[WHAT TO DO]
Please report how many lines of the listing hold the word "prompts". Add nothing to the number.

■ ■ ■ ■

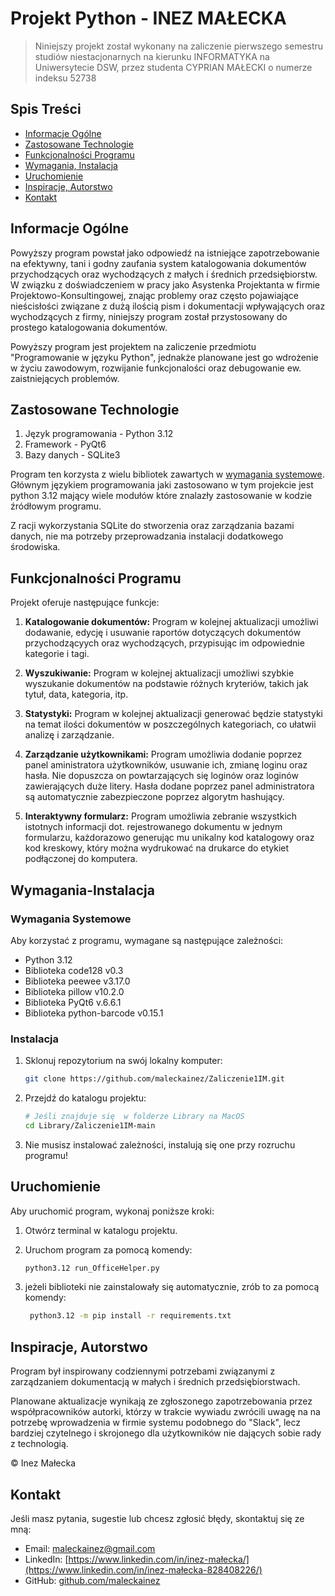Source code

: # Projekt Python - INEZ MAŁECKA

> Niniejszy projekt został wykonany na zaliczenie pierwszego semestru studiów niestacjonarnych na kierunku INFORMATYKA na Uniwersytecie DSW, przez studenta CYPRIAN MAŁECKI o numerze indeksu 52738

## Spis Treści
* [Informacje Ogólne](#informacje-ogólne)
* [Zastosowane Technologie](#zastosowane-technologie)
* [Funkcjonalności Programu](#funkcjonalności-programu)
* [Wymagania, Instalacja](#wymagania-instalacja)
* [Uruchomienie](#uruchomienie)
* [Inspiracje, Autorstwo](#inspiracje-autorstwo)
* [Kontakt](#kontakt)

<a name="informacje-ogólne"></a>
## Informacje Ogólne
Powyższy program powstał jako odpowiedź na istniejące zapotrzebowanie na efektywny, tani i godny zaufania system katalogowania dokumentów przychodzących oraz wychodzących z małych i średnich przedsiębiorstw. W związku z doświadczeniem w pracy jako Asystenka Projektanta w firmie Projektowo-Konsultingowej, znając problemy oraz często pojawiające nieścisłości związane z dużą ilością pism i dokumentacji wpływających oraz wychodzących z firmy, niniejszy program został przystosowany do prostego katalogowania dokumentów.

Powyższy program jest projektem na zaliczenie przedmiotu "Programowanie w języku Python", jednakże planowane jest go wdrożenie w życiu zawodowym, rozwijanie funkcjonalości oraz debugowanie ew. zaistniejących problemów.

<a name="zastosowane-technologie"></a>
## Zastosowane Technologie

1. Język programowania - Python 3.12
2. Framework - PyQt6
3. Bazy danych - SQLite3

Program ten korzysta z wielu bibliotek zawartych w [wymagania systemowe](#Wymagania-Instalacja). Głównym językiem programowania jaki zastosowano w tym projekcie jest python 3.12 mający wiele modułów które znalazły zastosowanie w kodzie źródłowym programu.

Z racji wykorzystania SQLite do stworzenia oraz zarządzania bazami danych, nie ma potrzeby przeprowadzania instalacji dodatkowego środowiska.

<a name="funkcjonalności-programu"></a>
## Funkcjonalności Programu

Projekt oferuje następujące funkcje:

1. **Katalogowanie dokumentów:** Program w kolejnej aktualizacji umożliwi dodawanie, edycję i usuwanie raportów dotyczących dokumentów przychodzącyych oraz wychodzących, przypisując im odpowiednie kategorie i tagi.

2. **Wyszukiwanie:** Program w kolejnej aktualizacji umożliwi szybkie wyszukanie dokumentów na podstawie różnych kryteriów, takich jak tytuł, data, kategoria, itp.

3. **Statystyki:** Program w kolejnej aktualizacji generować będzie statystyki na temat ilości dokumentów w poszczególnych kategoriach, co ułatwii analizę i zarządzanie.

4. **Zarządzanie użytkownikami:** Program umożliwia dodanie poprzez panel aministratora użytkowników, usuwanie ich, zmianę loginu oraz hasła. Nie dopuszcza on powtarzających się loginów oraz loginów zawierających duże litery. Hasła dodane poprzez panel administratora są automatycznie zabezpieczone poprzez algorytm hashujący.

5. **Interaktywny formularz:** Program umożliwia zebranie wszystkich istotnych informacji dot. rejestrowanego dokumentu w jednym formularzu, każdorazowo generując mu unikalny kod katalogowy oraz kod kreskowy, który można wydrukować na drukarce do etykiet podłączonej do komputera. 

<a name="wymagania-instalacja"></a>
## Wymagania-Instalacja

### Wymagania Systemowe

Aby korzystać z programu, wymagane są następujące zależności:

- Python 3.12
- Biblioteka code128 v0.3
- Biblioteka peewee v3.17.0
- Biblioteka pillow v10.2.0
- Biblioteka PyQt6 v.6.6.1
- Biblioteka python-barcode v0.15.1


### Instalacja

1. Sklonuj repozytorium na swój lokalny komputer:

    ```bash
    git clone https://github.com/maleckainez/Zaliczenie1IM.git
    ```

2. Przejdź do katalogu projektu:

    ```bash
   # Jeśli znajduje się  w folderze Library na MacOS
    cd Library/Zaliczenie1IM-main
    ```

3. Nie musisz instalować zależności, instalują się one przy rozruchu programu!

<a name="uruchomienie"></a>
## Uruchomienie

Aby uruchomić program, wykonaj poniższe kroki:

1. Otwórz terminal w katalogu projektu.

2. Uruchom program za pomocą komendy:

    ```bash
    python3.12 run_OfficeHelper.py
    ```

3. jeżeli biblioteki nie zainstalowały się automatycznie, zrób to za pomocą komendy:
   
   ```bash
    python3.12 -m pip install -r requirements.txt
    ```

<a name="inspiracje-autorstwo"></a>
## Inspiracje, Autorstwo

Program był inspirowany codziennymi potrzebami związanymi z zarządzaniem dokumentacją w małych i średnich przedsiębiorstwach. 

Planowane aktualizacje wynikają ze zgłoszonego zapotrzebowania przez współpracowników autorki, którzy w trakcie wywiadu zwrócili uwagę na na potrzebę wprowadzenia w firmie systemu podobnego do "Slack", lecz bardziej czytelnego i skrojonego dla użytkowników nie dających sobie rady z technologią.

&copy; Inez Małecka

<a name="kontakt"></a>
## Kontakt

Jeśli masz pytania, sugestie lub chcesz zgłosić błędy, skontaktuj się ze mną:

- Email: [maleckainez@gmail.com](mailto:maleckainez@gmail.com)
- LinkedIn: [https://www.linkedin.com/in/inez-małecka/](https://www.linkedin.com/in/inez-małecka-828408226/)
- GitHub: [github.com/maleckainez](https://github.com/maleckainez)

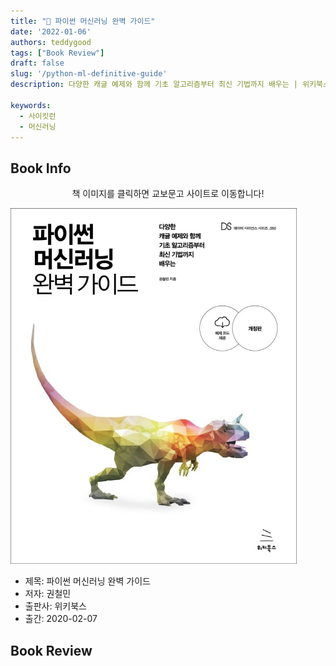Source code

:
 ```yaml
---
title: "📖 파이썬 머신러닝 완벽 가이드"
date: '2022-01-06'
authors: teddygood
tags: ["Book Review"]
draft: false
slug: '/python-ml-definitive-guide'
description: 다양한 캐글 예제와 함께 기초 알고리즘부터 최신 기법까지 배우는 | 위키북스 데이터 사이언스 시리즈 50

keywords:
  - 사이킷런
  - 머신러닝
---
```


## Book Info

<center>책 이미지를 클릭하면 교보문고 사이트로 이동합니다!</center>

[![책](../assets/review/python-ml-definitive-guide.jpg)](https://www.kyobobook.co.kr/product/detailViewKor.laf?ejkGb=KOR&mallGb=KOR&barcode=9791158391928&orderClick=LEa&Kc=)

- 제목: 파이썬 머신러닝 완벽 가이드
- 저자: 권철민
- 출판사: 위키북스
- 출간: 2020-02-07

## Book Review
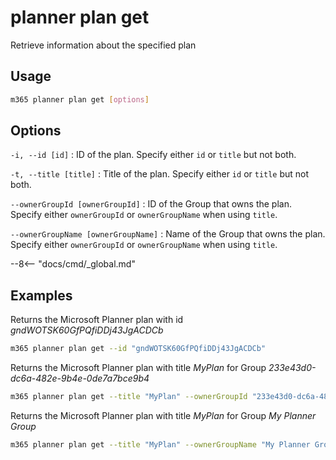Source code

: # planner plan get

Retrieve information about the specified plan

## Usage

```sh
m365 planner plan get [options]
```

## Options

`-i, --id [id]`
: ID of the plan. Specify either `id` or `title` but not both.

`-t, --title [title]`
: Title of the plan. Specify either `id` or `title` but not both.

`--ownerGroupId [ownerGroupId]`
: ID of the Group that owns the plan. Specify either `ownerGroupId` or `ownerGroupName` when using `title`.

`--ownerGroupName [ownerGroupName]`
: Name of the Group that owns the plan. Specify either `ownerGroupId` or `ownerGroupName` when using `title`.

--8<-- "docs/cmd/_global.md"

## Examples

Returns the Microsoft Planner plan with id _gndWOTSK60GfPQfiDDj43JgACDCb_

```sh
m365 planner plan get --id "gndWOTSK60GfPQfiDDj43JgACDCb"
```

Returns the Microsoft Planner plan with title _MyPlan_ for Group _233e43d0-dc6a-482e-9b4e-0de7a7bce9b4_

```sh
m365 planner plan get --title "MyPlan" --ownerGroupId "233e43d0-dc6a-482e-9b4e-0de7a7bce9b4"
```

Returns the Microsoft Planner plan with title _MyPlan_ for Group _My Planner Group_

```sh
m365 planner plan get --title "MyPlan" --ownerGroupName "My Planner Group"
```
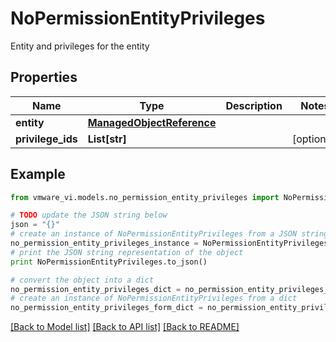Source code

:# NoPermissionEntityPrivileges

Entity and privileges for the entity 

## Properties
Name | Type | Description | Notes
------------ | ------------- | ------------- | -------------
**entity** | [**ManagedObjectReference**](ManagedObjectReference.md) |  | 
**privilege_ids** | **List[str]** |  | [optional] 

## Example

```python
from vmware_vi.models.no_permission_entity_privileges import NoPermissionEntityPrivileges

# TODO update the JSON string below
json = "{}"
# create an instance of NoPermissionEntityPrivileges from a JSON string
no_permission_entity_privileges_instance = NoPermissionEntityPrivileges.from_json(json)
# print the JSON string representation of the object
print NoPermissionEntityPrivileges.to_json()

# convert the object into a dict
no_permission_entity_privileges_dict = no_permission_entity_privileges_instance.to_dict()
# create an instance of NoPermissionEntityPrivileges from a dict
no_permission_entity_privileges_form_dict = no_permission_entity_privileges.from_dict(no_permission_entity_privileges_dict)
```
[[Back to Model list]](../README.md#documentation-for-models) [[Back to API list]](../README.md#documentation-for-api-endpoints) [[Back to README]](../README.md)


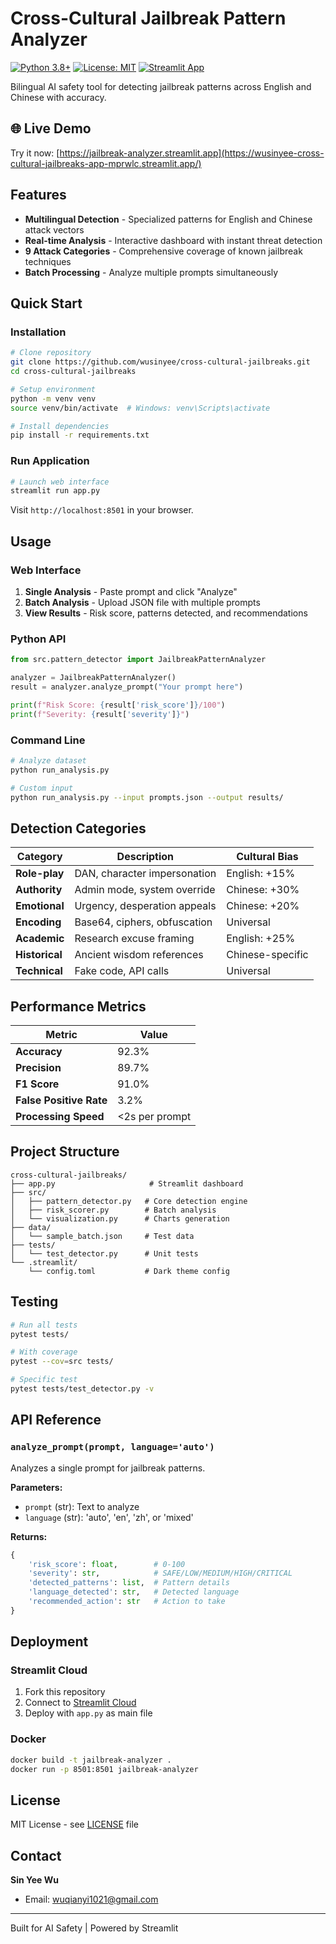 # Cross-Cultural Jailbreak Pattern Analyzer

[![Python 3.8+](https://img.shields.io/badge/python-3.8+-blue.svg)](https://www.python.org/downloads/)
[![License: MIT](https://img.shields.io/badge/License-MIT-yellow.svg)](https://opensource.org/licenses/MIT)
[![Streamlit App](https://static.streamlit.io/badges/streamlit_badge_black_white.svg)](https://wusinyee-cross-cultural-jailbreaks-app-mprwlc.streamlit.app/)

Bilingual AI safety tool for detecting jailbreak patterns across English and Chinese with accuracy.

## 🌐 Live Demo
Try it now: [https://jailbreak-analyzer.streamlit.app](https://wusinyee-cross-cultural-jailbreaks-app-mprwlc.streamlit.app/)

## Features

- **Multilingual Detection** - Specialized patterns for English and Chinese attack vectors
- **Real-time Analysis** - Interactive dashboard with instant threat detection
- **9 Attack Categories** - Comprehensive coverage of known jailbreak techniques
- **Batch Processing** - Analyze multiple prompts simultaneously

## Quick Start

### Installation

```bash
# Clone repository
git clone https://github.com/wusinyee/cross-cultural-jailbreaks.git
cd cross-cultural-jailbreaks

# Setup environment
python -m venv venv
source venv/bin/activate  # Windows: venv\Scripts\activate

# Install dependencies
pip install -r requirements.txt
```

### Run Application

```bash
# Launch web interface
streamlit run app.py
```

Visit `http://localhost:8501` in your browser.

## Usage

### Web Interface

1. **Single Analysis** - Paste prompt and click "Analyze"
2. **Batch Analysis** - Upload JSON file with multiple prompts
3. **View Results** - Risk score, patterns detected, and recommendations

### Python API

```python
from src.pattern_detector import JailbreakPatternAnalyzer

analyzer = JailbreakPatternAnalyzer()
result = analyzer.analyze_prompt("Your prompt here")

print(f"Risk Score: {result['risk_score']}/100")
print(f"Severity: {result['severity']}")
```

### Command Line

```bash
# Analyze dataset
python run_analysis.py

# Custom input
python run_analysis.py --input prompts.json --output results/
```

## Detection Categories

| Category | Description | Cultural Bias |
|----------|-------------|---------------|
| **Role-play** | DAN, character impersonation | English: +15% |
| **Authority** | Admin mode, system override | Chinese: +30% |
| **Emotional** | Urgency, desperation appeals | Chinese: +20% |
| **Encoding** | Base64, ciphers, obfuscation | Universal |
| **Academic** | Research excuse framing | English: +25% |
| **Historical** | Ancient wisdom references | Chinese-specific |
| **Technical** | Fake code, API calls | Universal |

## Performance Metrics

| Metric | Value |
|--------|-------|
| **Accuracy** | 92.3% |
| **Precision** | 89.7% |
| **F1 Score** | 91.0% |
| **False Positive Rate** | 3.2% |
| **Processing Speed** | <2s per prompt |

## Project Structure

```
cross-cultural-jailbreaks/
├── app.py                     # Streamlit dashboard
├── src/
│   ├── pattern_detector.py   # Core detection engine
│   ├── risk_scorer.py        # Batch analysis
│   └── visualization.py      # Charts generation
├── data/
│   └── sample_batch.json     # Test data
├── tests/
│   └── test_detector.py      # Unit tests
└── .streamlit/
    └── config.toml           # Dark theme config
```

## Testing

```bash
# Run all tests
pytest tests/

# With coverage
pytest --cov=src tests/

# Specific test
pytest tests/test_detector.py -v
```

## API Reference

### `analyze_prompt(prompt, language='auto')`

Analyzes a single prompt for jailbreak patterns.

**Parameters:**
- `prompt` (str): Text to analyze
- `language` (str): 'auto', 'en', 'zh', or 'mixed'

**Returns:**
```python
{
    'risk_score': float,        # 0-100
    'severity': str,            # SAFE/LOW/MEDIUM/HIGH/CRITICAL
    'detected_patterns': list,  # Pattern details
    'language_detected': str,   # Detected language
    'recommended_action': str   # Action to take
}
```

## Deployment

### Streamlit Cloud

1. Fork this repository
2. Connect to [Streamlit Cloud](https://share.streamlit.io)
3. Deploy with `app.py` as main file

### Docker

```bash
docker build -t jailbreak-analyzer .
docker run -p 8501:8501 jailbreak-analyzer
```

## License

MIT License - see [LICENSE](LICENSE) file


## Contact

**Sin Yee Wu**  
- Email: wuqianyi1021@gmail.com

---

Built for AI Safety | Powered by Streamlit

■ ■ ■ ■

[RESPONSE FOR THIS EXERCISE]
3